When I row-reduce this matrix I end up with an eigenvector of ##\begin{bmatrix} 1 \\ 1 \\ 0 \\ 0 \end{bmatrix}##. It's always a good idea to verify that your eigenvalues and eigenvectors are correct.

Your eigenvalues agree with the ones I got, so I think they're OK.
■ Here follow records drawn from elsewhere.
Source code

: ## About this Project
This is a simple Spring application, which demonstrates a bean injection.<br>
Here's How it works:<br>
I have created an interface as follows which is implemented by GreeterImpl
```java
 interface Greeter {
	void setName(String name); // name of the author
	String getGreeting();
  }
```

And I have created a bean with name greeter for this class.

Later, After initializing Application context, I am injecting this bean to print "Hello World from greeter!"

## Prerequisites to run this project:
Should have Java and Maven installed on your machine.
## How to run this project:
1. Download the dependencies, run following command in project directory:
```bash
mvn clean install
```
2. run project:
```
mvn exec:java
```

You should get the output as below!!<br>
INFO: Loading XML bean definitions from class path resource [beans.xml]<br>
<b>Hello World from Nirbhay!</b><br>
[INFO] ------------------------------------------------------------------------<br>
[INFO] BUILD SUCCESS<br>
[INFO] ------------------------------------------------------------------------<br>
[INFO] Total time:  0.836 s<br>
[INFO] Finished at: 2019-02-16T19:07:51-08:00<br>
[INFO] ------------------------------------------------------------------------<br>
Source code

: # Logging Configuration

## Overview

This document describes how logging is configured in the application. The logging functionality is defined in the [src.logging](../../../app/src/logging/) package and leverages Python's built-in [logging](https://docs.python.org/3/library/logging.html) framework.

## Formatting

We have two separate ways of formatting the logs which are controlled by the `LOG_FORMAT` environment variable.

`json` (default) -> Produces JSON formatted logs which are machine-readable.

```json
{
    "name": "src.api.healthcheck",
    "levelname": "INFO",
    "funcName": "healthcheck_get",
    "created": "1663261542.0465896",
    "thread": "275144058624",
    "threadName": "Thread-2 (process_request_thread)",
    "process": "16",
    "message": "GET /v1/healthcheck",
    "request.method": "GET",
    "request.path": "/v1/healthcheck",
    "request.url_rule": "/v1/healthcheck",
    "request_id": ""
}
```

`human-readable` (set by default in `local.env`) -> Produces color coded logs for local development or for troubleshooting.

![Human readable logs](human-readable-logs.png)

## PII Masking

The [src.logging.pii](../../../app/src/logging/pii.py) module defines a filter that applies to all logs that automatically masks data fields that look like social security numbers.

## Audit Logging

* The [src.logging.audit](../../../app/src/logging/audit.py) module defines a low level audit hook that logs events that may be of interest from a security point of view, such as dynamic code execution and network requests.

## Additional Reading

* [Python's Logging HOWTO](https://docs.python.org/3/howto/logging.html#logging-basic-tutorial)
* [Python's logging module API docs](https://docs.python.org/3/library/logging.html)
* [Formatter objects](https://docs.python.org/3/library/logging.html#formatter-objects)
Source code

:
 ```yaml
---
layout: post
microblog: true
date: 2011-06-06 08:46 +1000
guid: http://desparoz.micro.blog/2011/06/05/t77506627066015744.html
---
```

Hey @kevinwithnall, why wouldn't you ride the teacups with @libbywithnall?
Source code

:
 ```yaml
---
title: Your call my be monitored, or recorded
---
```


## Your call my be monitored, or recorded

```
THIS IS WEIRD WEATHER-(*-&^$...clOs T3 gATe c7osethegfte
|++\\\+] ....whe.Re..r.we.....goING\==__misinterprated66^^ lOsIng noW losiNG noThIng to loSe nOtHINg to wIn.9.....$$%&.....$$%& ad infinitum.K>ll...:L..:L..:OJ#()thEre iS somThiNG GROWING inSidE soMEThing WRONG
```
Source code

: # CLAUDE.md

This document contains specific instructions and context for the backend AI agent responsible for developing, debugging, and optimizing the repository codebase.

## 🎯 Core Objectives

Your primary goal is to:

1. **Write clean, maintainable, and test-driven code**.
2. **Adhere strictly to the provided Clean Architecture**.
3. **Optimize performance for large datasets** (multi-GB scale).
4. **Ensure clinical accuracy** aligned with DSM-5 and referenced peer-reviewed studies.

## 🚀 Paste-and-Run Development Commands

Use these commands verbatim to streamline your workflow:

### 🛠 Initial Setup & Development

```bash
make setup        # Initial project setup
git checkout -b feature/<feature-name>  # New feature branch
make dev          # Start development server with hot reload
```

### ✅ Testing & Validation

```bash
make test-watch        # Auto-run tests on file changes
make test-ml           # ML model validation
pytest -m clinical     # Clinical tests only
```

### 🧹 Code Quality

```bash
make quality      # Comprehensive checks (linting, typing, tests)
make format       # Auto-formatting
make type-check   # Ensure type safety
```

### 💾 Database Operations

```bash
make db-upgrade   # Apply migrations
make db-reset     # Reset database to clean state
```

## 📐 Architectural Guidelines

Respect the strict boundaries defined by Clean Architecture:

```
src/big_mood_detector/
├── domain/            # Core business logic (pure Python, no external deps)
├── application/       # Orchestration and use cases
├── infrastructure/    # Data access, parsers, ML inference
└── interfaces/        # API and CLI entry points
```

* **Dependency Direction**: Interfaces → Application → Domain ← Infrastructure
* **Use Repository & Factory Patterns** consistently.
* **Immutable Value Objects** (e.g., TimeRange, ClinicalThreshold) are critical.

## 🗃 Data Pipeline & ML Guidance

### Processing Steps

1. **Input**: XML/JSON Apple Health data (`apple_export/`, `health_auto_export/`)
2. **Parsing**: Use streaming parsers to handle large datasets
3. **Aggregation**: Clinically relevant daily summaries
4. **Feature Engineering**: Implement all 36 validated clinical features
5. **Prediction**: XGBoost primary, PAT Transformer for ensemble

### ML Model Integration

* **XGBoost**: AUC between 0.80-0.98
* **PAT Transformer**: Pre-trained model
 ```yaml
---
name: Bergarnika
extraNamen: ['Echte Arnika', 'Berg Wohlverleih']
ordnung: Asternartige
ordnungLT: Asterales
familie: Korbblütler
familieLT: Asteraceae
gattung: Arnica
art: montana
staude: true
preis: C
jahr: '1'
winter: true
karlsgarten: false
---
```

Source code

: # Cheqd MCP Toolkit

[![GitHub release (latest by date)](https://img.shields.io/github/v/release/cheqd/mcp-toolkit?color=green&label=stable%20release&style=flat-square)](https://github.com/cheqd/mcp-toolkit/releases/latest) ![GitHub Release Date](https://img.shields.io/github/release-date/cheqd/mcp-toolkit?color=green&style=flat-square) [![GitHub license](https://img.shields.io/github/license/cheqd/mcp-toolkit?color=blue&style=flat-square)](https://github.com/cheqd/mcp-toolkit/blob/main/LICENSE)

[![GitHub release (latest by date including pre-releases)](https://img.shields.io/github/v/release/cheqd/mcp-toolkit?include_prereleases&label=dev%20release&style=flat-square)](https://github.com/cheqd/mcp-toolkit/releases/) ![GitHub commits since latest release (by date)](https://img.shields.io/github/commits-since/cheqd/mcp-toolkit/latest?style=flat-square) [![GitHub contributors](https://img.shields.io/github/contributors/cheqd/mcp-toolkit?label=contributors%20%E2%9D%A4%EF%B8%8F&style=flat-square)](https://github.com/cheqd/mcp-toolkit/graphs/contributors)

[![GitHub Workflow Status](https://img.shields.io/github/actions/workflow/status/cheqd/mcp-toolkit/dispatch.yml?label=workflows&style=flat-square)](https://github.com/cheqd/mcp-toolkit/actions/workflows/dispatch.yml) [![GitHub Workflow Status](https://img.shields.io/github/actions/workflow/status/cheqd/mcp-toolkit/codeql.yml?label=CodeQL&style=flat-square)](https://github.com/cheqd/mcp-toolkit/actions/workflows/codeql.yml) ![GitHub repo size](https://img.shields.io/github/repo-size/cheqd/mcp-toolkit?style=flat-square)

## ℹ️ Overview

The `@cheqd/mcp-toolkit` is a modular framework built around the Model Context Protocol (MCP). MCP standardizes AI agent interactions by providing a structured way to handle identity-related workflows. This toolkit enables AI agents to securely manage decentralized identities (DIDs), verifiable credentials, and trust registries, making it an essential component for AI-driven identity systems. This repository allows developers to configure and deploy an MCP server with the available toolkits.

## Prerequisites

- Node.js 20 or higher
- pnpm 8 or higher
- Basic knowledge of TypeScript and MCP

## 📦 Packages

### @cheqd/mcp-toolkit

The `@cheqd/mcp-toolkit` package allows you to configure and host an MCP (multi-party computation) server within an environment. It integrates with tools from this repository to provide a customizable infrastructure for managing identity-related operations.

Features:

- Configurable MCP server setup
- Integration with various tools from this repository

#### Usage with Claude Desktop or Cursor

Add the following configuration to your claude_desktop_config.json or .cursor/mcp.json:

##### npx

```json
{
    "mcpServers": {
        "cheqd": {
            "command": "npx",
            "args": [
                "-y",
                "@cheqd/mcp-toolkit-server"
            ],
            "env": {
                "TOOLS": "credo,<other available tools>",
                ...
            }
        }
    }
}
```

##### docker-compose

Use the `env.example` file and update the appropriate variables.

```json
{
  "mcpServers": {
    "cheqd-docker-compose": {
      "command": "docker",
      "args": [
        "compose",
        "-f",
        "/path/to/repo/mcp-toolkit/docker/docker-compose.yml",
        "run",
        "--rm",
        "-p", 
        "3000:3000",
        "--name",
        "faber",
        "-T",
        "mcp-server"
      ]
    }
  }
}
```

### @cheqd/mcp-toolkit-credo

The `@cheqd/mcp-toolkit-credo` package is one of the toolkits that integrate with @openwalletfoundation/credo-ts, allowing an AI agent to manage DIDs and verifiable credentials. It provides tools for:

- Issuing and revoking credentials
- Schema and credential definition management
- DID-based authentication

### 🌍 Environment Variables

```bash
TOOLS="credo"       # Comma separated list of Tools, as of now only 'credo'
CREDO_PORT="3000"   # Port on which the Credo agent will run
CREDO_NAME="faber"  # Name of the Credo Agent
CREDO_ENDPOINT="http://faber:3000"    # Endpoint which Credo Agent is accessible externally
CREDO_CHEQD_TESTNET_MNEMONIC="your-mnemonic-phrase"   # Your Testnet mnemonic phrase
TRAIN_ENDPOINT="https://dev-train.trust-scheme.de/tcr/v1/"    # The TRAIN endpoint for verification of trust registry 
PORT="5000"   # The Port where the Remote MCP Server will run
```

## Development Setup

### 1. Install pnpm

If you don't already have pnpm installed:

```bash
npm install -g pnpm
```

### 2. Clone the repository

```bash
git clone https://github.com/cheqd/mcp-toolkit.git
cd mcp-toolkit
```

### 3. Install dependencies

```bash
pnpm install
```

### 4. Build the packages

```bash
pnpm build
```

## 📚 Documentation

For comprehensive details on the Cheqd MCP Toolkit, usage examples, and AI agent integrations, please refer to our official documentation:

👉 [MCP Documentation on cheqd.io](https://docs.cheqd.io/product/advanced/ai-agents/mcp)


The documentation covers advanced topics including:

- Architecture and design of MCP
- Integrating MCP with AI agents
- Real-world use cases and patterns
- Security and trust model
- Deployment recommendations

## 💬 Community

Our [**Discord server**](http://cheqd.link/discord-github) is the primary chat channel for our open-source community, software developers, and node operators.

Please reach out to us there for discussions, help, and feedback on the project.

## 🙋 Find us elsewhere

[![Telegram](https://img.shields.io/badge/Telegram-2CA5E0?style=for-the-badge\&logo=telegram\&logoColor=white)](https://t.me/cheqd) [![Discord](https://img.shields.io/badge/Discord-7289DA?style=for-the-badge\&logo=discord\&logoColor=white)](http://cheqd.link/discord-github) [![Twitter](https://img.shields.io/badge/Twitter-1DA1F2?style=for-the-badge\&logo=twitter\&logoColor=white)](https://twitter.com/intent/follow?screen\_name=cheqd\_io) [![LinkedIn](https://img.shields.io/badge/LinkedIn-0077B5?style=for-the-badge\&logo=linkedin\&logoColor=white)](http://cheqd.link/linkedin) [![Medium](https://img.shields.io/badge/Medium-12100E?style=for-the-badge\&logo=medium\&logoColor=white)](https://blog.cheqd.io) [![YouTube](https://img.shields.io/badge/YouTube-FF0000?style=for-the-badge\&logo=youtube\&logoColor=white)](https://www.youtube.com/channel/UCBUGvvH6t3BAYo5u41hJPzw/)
For the eigenvalue ##\lambda = 1## I get this matrix:
##\begin{bmatrix} -1 & 1 & 0 & 0 \\ 1 & -1 & 0 & 0 \\ 0 & 0 & -1 & 1- i \\ 0 & 0 & 1 + i & -1\end{bmatrix}##
The matrix above is used to solve the matrix equation Ax = 0.
When I row-reduce this matrix I end up with an eigenvector of ##\begin{bmatrix} 1 \\ 1 \\ 0 \\ 0 \end{bmatrix}##. It's always a good idea to verify that your eigenvalues and eigenvectors are correct.
Hi thank you for your response.

I saw before you had put 2 eigenvectors for lambda=1 so I was firstly wondering what that meant? I thought there is only one eigenvector to one eigenvalue? Also, is there a way of doing this without using row reduction? I haven't used it before to find eigenvectors, and I haven't come across them on the module I'm studying.
I can see where you got the (1,1,0,0) eigenvector from plugging in lambda and the first 2 equations this yields but I don't understand how you can lose the information from the other 2 rows and how that works?
Thanks

• RJLiberator
Mark44
Mentor
Hi thank you for your response.

I saw before you had put 2 eigenvectors for lambda=1 so I was firstly wondering what that meant?
It meant that I made an error, now corrected. That's why I said it was important to always check your work, by verifying that any eigenvector you find actually works. By that, I mean checking that ##A\vec{x} = \lambda \vec{x}##
Freya said:
I thought there is only one eigenvector to one eigenvalue? Also, is there a way of doing this without using row reduction? I haven't used it before to find eigenvectors, and I haven't come across them on the module I'm studying.
You could do it without using matrix row-reduction, by solving the system of equations. Using matrices in this context is really just a shortcut.
Freya said:
I can see where you got the (1,1,0,0) eigenvector from plugging in lambda and the first 2 equations this yields but I don't understand how you can lose the information from the other 2 rows and how that works?
Thanks
After row reduction, my final (and corrected) matrix was:
##\begin{bmatrix} 1 & -1 & 0 & 0 \\0 & 0 & 0 & 0 \\ 0 & 0 & 1 & 0 \\ 0 & 0 & 0 & 1 \end{bmatrix}##
This is really just shorthand for this system of equations:
##x_1 - x_2 = 0##
##x_3 = 0##
##x_4 = 0##

This can be rewritten as
##x_1 = x_2##
##x_2 = x_2##
##x_3 = 0##
##x_4 = 0##
Since ##x_2## is arbitrary, the entire set of eigenvectors can be written as ##r \begin{bmatrix} 1 \\ 1 \\ 0 \\0 \end{bmatrix}##, where r is any scalar.

Mark44
Mentor
I thought there is only one eigenvector to one eigenvalue?
Not necessarily. For some matrices one eigenvalue can be associated with multiple eigenvectors.

• RJLiberator
Not necessarily. For some matrices one eigenvalue can be associated with multiple eigenvectors.
Thanks for all your help, I managed to get all 4 eigenvectors using your help, I think I'm just going to try and remember to check them when it's something slightly tricky like this.